Therefore, Oracle must demonstrate to its clients how the products and services that it produces will enable them to better understand their own customers.
(2) Similarities and differences between Big Data and the more traditional marketing research concepts:
Similarities between Big Data and the more traditional marketing research:
(i) Both Big Data and traditional methods which depends on the quality and the relevance of inputs
(ii) Both are process-driven
(iii) Implementing the Research Plan
Differences between Big Data and the more traditional marketing research:
(i) Big Data is driven by an automatic system, collecting, organizing and interpreting which become immediate and real time.
(ii) Traditional methods can produce large and massive amounts of data whereas Big Data is all about size.
(3) Does competition from small start-ups really pose a big competitive threat to Oracle:
Many companies have turned to the smaller startups. They are much cheaper and produce products that are cutting edge. However, one of the biggest things Oracle has going for it is that it has a full line of hardware and software that cover every phase of Big Data. They are designed to work together and also integrated. It is very important that Oracle drive this information in its communications with customers.

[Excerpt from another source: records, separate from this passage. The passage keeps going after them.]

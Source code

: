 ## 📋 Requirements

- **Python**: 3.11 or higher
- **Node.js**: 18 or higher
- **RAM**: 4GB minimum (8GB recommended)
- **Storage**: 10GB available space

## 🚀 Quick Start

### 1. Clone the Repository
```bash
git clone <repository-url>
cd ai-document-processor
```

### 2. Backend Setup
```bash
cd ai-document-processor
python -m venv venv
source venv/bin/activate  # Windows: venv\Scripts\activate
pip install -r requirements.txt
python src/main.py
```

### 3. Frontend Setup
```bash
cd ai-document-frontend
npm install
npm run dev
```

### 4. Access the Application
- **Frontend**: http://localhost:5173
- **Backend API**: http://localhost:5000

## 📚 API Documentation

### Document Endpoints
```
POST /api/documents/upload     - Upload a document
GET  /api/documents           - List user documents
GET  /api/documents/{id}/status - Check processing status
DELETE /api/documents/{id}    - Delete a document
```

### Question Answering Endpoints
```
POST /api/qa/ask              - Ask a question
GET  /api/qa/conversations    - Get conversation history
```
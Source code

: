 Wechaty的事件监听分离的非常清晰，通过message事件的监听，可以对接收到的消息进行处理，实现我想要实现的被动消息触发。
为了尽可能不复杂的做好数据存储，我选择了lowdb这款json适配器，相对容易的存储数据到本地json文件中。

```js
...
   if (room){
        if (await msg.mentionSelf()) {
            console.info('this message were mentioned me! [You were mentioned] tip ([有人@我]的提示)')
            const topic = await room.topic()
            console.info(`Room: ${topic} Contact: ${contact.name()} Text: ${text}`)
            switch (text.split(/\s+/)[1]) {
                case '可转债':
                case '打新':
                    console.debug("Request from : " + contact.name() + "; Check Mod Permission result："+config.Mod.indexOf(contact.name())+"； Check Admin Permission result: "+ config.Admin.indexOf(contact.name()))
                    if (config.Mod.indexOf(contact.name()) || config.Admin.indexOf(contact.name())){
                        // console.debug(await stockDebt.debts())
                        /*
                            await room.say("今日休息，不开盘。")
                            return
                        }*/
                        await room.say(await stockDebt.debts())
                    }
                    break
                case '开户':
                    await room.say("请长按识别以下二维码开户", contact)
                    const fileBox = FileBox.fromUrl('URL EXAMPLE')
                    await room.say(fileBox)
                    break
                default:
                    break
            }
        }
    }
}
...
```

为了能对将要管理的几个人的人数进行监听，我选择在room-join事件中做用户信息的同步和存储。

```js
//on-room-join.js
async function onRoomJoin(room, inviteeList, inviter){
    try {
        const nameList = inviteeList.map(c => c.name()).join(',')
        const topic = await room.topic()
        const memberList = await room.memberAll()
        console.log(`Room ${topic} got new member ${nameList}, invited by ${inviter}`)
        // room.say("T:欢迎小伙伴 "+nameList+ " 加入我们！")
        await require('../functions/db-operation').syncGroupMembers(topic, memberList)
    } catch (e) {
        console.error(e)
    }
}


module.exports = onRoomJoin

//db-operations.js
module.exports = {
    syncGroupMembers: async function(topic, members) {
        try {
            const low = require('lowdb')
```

(4) From a consumer point of view, what are some of the downsides to the developments in big data?
From customer's point, there are some downsides on the developments of big data. They are lack of security, reliability, and cost efficiency.
Yes, consumers always search for the better product. In such a way they will become concerned regarding the downsides as days pass.
(5) In the future, will consumers be more concerned about these downsides or less:
Consumers are willing to give up their privacy if the benefits to them which are great enough. Many people have turned this information over for the small price of a free t-shirt or another inexpensive reward. Customer reward programs thrive on this. It agrees to turn all their information over to companies for the rewards of free and discounted products and services.
Today, every company has such programs that capture every transaction and turn it into customer rewards which getting cheap stuff. Convenience plays a big role. Customers become fiercely loyal to companies because they can track themselves easily. Therefore, technology becomes more invasive and potentially violating in terms of privacy.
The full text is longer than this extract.